*** The input Section Begins ***
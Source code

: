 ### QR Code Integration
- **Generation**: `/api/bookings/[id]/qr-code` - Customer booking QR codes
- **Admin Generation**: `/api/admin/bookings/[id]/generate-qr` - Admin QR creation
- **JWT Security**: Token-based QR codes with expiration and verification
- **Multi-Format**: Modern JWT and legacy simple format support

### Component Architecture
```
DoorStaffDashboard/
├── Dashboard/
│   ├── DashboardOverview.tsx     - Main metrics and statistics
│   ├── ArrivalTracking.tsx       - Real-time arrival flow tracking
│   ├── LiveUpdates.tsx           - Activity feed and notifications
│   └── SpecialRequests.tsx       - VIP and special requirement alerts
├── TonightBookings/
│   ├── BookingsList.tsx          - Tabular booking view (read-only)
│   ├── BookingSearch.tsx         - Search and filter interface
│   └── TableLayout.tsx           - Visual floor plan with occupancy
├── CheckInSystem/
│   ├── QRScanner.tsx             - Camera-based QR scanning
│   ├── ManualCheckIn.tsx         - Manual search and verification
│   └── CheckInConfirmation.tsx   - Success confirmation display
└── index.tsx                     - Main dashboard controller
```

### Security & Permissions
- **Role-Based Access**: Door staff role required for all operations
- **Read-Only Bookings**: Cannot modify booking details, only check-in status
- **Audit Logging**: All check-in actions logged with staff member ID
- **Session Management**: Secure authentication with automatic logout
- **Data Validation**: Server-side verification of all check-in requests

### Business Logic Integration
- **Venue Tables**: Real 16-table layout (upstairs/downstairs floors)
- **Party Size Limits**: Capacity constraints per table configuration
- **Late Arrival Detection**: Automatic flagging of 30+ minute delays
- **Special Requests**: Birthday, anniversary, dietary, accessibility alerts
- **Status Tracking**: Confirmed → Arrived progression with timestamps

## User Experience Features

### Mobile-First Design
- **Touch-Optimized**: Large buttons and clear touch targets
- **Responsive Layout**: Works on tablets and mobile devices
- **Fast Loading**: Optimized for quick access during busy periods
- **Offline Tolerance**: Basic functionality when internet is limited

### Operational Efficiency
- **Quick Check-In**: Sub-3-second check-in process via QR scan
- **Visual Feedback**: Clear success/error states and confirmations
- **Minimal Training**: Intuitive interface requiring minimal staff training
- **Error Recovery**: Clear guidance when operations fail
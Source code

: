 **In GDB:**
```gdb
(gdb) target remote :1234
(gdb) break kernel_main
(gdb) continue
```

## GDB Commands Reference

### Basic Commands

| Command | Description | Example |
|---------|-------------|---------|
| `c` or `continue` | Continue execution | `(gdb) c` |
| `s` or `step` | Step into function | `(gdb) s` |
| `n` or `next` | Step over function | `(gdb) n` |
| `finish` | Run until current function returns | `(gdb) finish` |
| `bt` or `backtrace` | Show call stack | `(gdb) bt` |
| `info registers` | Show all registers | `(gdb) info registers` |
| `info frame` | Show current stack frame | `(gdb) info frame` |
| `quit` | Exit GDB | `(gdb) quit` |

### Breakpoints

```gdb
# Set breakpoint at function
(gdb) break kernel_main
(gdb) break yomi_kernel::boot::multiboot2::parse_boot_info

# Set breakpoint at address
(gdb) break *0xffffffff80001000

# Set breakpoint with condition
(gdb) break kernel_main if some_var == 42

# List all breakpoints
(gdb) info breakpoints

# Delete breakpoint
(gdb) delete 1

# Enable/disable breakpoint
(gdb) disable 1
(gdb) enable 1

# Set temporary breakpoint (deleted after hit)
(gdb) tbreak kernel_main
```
*** The input Section Ends ***
Your goal: Keeping each line exactly as it is, retype all of the data.

Task answer:
Source code

: ### QR Code Integration
- **Generation**: `/api/bookings/[id]/qr-code` - Customer booking QR codes
- **Admin Generation**: `/api/admin/bookings/[id]/generate-qr` - Admin QR creation
- **JWT Security**: Token-based QR codes with expiration and verification
- **Multi-Format**: Modern JWT and legacy simple format support

### Component Architecture
```
DoorStaffDashboard/
├── Dashboard/
│   ├── DashboardOverview.tsx     - Main metrics and statistics
│   ├── ArrivalTracking.tsx       - Real-time arrival flow tracking
│   ├── LiveUpdates.tsx           - Activity feed and notifications
│   └── SpecialRequests.tsx       - VIP and special requirement alerts
├── TonightBookings/
│   ├── BookingsList.tsx          - Tabular booking view (read-only)
│   ├── BookingSearch.tsx         - Search and filter interface
│   └── TableLayout.tsx           - Visual floor plan with occupancy
├── CheckInSystem/
│   ├── QRScanner.tsx             - Camera-based QR scanning
│   ├── ManualCheckIn.tsx         - Manual search and verification
│   └── CheckInConfirmation.tsx   - Success confirmation display
└── index.tsx                     - Main dashboard controller
```

### Security & Permissions
- **Role-Based Access**: Door staff role required for all operations
- **Read-Only Bookings**: Cannot modify booking details, only check-in status
- **Audit Logging**: All check-in actions logged with staff member ID
- **Session Management**: Secure authentication with automatic logout
- **Data Validation**: Server-side verification of all check-in requests

### Business Logic Integration
- **Venue Tables**: Real 16-table layout (upstairs/downstairs floors)
- **Party Size Limits**: Capacity constraints per table configuration
- **Late Arrival Detection**: Automatic flagging of 30+ minute delays
- **Special Requests**: Birthday, anniversary, dietary, accessibility alerts
- **Status Tracking**: Confirmed → Arrived progression with timestamps

## User Experience Features

### Mobile-First Design
- **Touch-Optimized**: Large buttons and clear touch targets
- **Responsive Layout**: Works on tablets and mobile devices
- **Fast Loading**: Optimized for quick access during busy periods
- **Offline Tolerance**: Basic functionality when internet is limited

### Operational Efficiency
- **Quick Check-In**: Sub-3-second check-in process via QR scan
- **Visual Feedback**: Clear success/error states and confirmations
- **Minimal Training**: Intuitive interface requiring minimal staff training
- **Error Recovery**: Clear guidance when operations fail
Source code

: **In GDB:**
```gdb
(gdb) target remote :1234
(gdb) break kernel_main
(gdb) continue
```

## GDB Commands Reference

### Basic Commands

| Command | Description | Example |
|---------|-------------|---------|
| `c` or `continue` | Continue execution | `(gdb) c` |
| `s` or `step` | Step into function | `(gdb) s` |
| `n` or `next` | Step over function | `(gdb) n` |
| `finish` | Run until current function returns | `(gdb) finish` |
| `bt` or `backtrace` | Show call stack | `(gdb) bt` |
| `info registers` | Show all registers | `(gdb) info registers` |
| `info frame` | Show current stack frame | `(gdb) info frame` |
| `quit` | Exit GDB | `(gdb) quit` |

### Breakpoints

```gdb
# Set breakpoint at function
(gdb) break kernel_main
(gdb) break yomi_kernel::boot::multiboot2::parse_boot_info

# Set breakpoint at address
(gdb) break *0xffffffff80001000

# Set breakpoint with condition
(gdb) break kernel_main if some_var == 42

# List all breakpoints
(gdb) info breakpoints

# Delete breakpoint
(gdb) delete 1

# Enable/disable breakpoint
(gdb) disable 1
(gdb) enable 1

# Set temporary breakpoint (deleted after hit)
(gdb) tbreak kernel_main
```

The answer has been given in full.